Help your daughter form an identity as an achiever. It's important she thinks of herself as an achiever as a pre-adolescent, and to achieve for the right reason: her own internal satisfaction. Provide her activities she can use to learn to articulate and define who she is. Expose her to role models and strategies for successfully mixing career and family. Help her appreciate herself as an individual based on who she is, not gender roles.

Help your daughter develop a hardy personality. Teach her how to recognize and tolerate anxiety while acting anyway. Separate fantasy from reality: being a princess is not a career. Set goals for her. Teach her to ask assertively for what she wants and to trust herself and her own perceptions, to make choices consistent with her values and goals. These skills make sure your daughter approaches life with enthusiasm and weathers challenges well.

Remember the parental rules of thumb: Unconditional love. A physically and emotionally safe and secure environment. Respect for her individuality. In the end, your relationship is more important than if she goes to school with purple hair. Time and attention: step away from your electronics and pay full attention. Open and honest communication. Flexibility. And provide good role modeling. Learn to listen. When your daughter tells you something, be aware she may be looking for approval or recognition.

Teach her work is fun, that she is a good worker, that she can be anything she wants to be.
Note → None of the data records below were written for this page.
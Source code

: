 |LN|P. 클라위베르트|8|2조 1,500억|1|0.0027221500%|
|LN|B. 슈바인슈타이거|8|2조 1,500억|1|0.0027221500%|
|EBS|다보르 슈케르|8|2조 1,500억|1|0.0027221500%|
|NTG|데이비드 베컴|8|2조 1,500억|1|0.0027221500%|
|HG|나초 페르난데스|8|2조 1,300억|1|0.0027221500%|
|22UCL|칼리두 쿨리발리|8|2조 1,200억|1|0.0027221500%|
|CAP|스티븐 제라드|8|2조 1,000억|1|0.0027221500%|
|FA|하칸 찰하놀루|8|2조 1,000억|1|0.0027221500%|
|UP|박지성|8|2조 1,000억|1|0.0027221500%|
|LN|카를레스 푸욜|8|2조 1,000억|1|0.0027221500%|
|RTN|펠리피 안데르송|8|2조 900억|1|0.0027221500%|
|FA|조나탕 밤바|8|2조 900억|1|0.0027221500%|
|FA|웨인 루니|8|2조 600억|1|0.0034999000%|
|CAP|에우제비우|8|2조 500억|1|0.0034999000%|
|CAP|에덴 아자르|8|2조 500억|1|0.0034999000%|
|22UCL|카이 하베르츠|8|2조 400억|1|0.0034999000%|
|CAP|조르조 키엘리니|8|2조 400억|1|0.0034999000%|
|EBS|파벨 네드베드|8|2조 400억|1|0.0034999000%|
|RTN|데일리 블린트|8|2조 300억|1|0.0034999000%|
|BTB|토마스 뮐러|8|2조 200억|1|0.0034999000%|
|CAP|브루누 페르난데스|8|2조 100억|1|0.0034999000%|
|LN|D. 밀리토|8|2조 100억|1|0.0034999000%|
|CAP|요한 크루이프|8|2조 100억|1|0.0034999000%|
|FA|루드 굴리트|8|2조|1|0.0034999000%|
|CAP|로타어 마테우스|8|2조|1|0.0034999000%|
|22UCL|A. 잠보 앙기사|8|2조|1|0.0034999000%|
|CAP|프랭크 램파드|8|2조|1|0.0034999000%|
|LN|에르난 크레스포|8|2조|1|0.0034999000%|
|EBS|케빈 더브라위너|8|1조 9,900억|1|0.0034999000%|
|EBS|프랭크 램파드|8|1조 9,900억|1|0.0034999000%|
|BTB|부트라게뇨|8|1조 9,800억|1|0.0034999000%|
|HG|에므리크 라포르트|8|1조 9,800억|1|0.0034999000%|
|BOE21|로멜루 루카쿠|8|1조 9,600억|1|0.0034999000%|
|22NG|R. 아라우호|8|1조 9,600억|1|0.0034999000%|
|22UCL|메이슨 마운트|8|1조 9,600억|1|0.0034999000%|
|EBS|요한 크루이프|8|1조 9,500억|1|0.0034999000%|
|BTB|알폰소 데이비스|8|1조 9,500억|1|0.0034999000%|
Send the message that a woman needs to be able to support herself financially. And most important of all? Teach her she can do it! Career awareness begins in childhood. Take a girl to work! Encourage her to be a leader. Acquiring skills in sports, games of skill, conquering the outdoors, activities like working at computers and building models is a definite boon to self esteem.

Happy birthday, baby girl. May I be able to provide you with all of the above. I leave you with Tina Fey, who sums it all up for me in a prayer:

First, Lord: No tattoos. May neither Chinese symbol for truth nor Winnie-the-Pooh holding the FSU logo stain her tender haunches.

May she be Beautiful but not Damaged, for it’s the Damage that draws the creepy soccer coach’s eye, not the Beauty.

When the Crystal Meth is offered, May she remember the parents who cut her grapes in half And stick with Beer.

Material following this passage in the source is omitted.